Information:
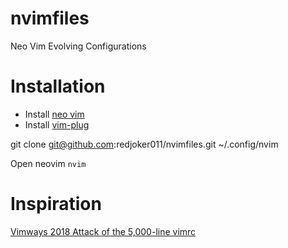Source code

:# nvimfiles
Neo Vim Evolving Configurations

# Installation
 - Install [neo vim](https://github.com/neovim/neovim/wiki/Installing-Neovim)
 - Install [vim-plug](https://github.com/neovim/neovim/wiki/Installing-Neovim)

git clone git@github.com:redjoker011/nvimfiles.git ~/.config/nvim

Open neovim `nvim`

# Inspiration
[Vimways 2018 Attack of the 5,000-line vimrc](https://vimways.org/2018/from-vimrc-to-vim)
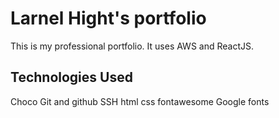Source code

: # Larnel Hight's portfolio
This is my professional portfolio. It uses AWS and ReactJS.

## Technologies Used

Choco
Git and github
SSH
html
css
fontawesome
Google fonts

Problem requirements:
Repeat the line that contains "# Inspiration" and each line after it, through the last line of the listing, exactly and alone; pictures stay out of the repeat.

Answer space:
# Inspiration
[Vimways 2018 Attack of the 5,000-line vimrc](https://vimways.org/2018/from-vimrc-to-vim)
Source code

: # Larnel Hight's portfolio
This is my professional portfolio. It uses AWS and ReactJS.

## Technologies Used

Choco
Git and github
SSH
html
css
fontawesome
Google fonts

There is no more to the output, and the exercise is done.